[EXERCISE PROMPT]
Extract exactly the lines from the top of the records through the line containing "- **Resource Sharing:**", and keep pictures out of the copy.
======== LISTED ENTRIES ========
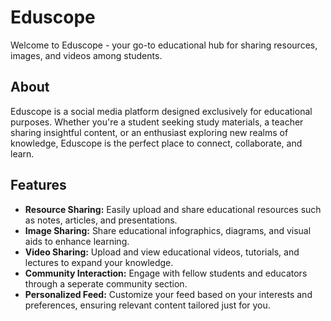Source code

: # Eduscope

Welcome to Eduscope - your go-to educational hub for sharing resources, images, and videos among students. 

## About

Eduscope is a social media platform designed exclusively for educational purposes. Whether you're a student seeking study materials, a teacher sharing insightful content, or an enthusiast exploring new realms of knowledge, Eduscope is the perfect place to connect, collaborate, and learn.

## Features

- **Resource Sharing:** Easily upload and share educational resources such as notes, articles, and presentations.
- **Image Sharing:** Share educational infographics, diagrams, and visual aids to enhance learning.
- **Video Sharing:** Upload and view educational videos, tutorials, and lectures to expand your knowledge.
- **Community Interaction:** Engage with fellow students and educators through a seperate community section.
- **Personalized Feed:** Customize your feed based on your interests and preferences, ensuring relevant content tailored just for you.

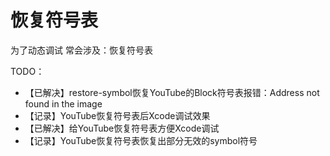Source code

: # 恢复符号表

为了动态调试 常会涉及：恢复符号表

TODO：

* 【已解决】restore-symbol恢复YouTube的Block符号表报错：Address not found in the image
* 【记录】YouTube恢复符号表后Xcode调试效果
* 【已解决】给YouTube恢复符号表方便Xcode调试
* 【记录】YouTube恢复符号表恢复出部分无效的symbol符号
========
[COMPLETED EXERCISE]
Source code

: # Eduscope

Welcome to Eduscope - your go-to educational hub for sharing resources, images, and videos among students. 

## About

Eduscope is a social media platform designed exclusively for educational purposes. Whether you're a student seeking study materials, a teacher sharing insightful content, or an enthusiast exploring new realms of knowledge, Eduscope is the perfect place to connect, collaborate, and learn.

## Features

- **Resource Sharing:** Easily upload and share educational resources such as notes, articles, and presentations.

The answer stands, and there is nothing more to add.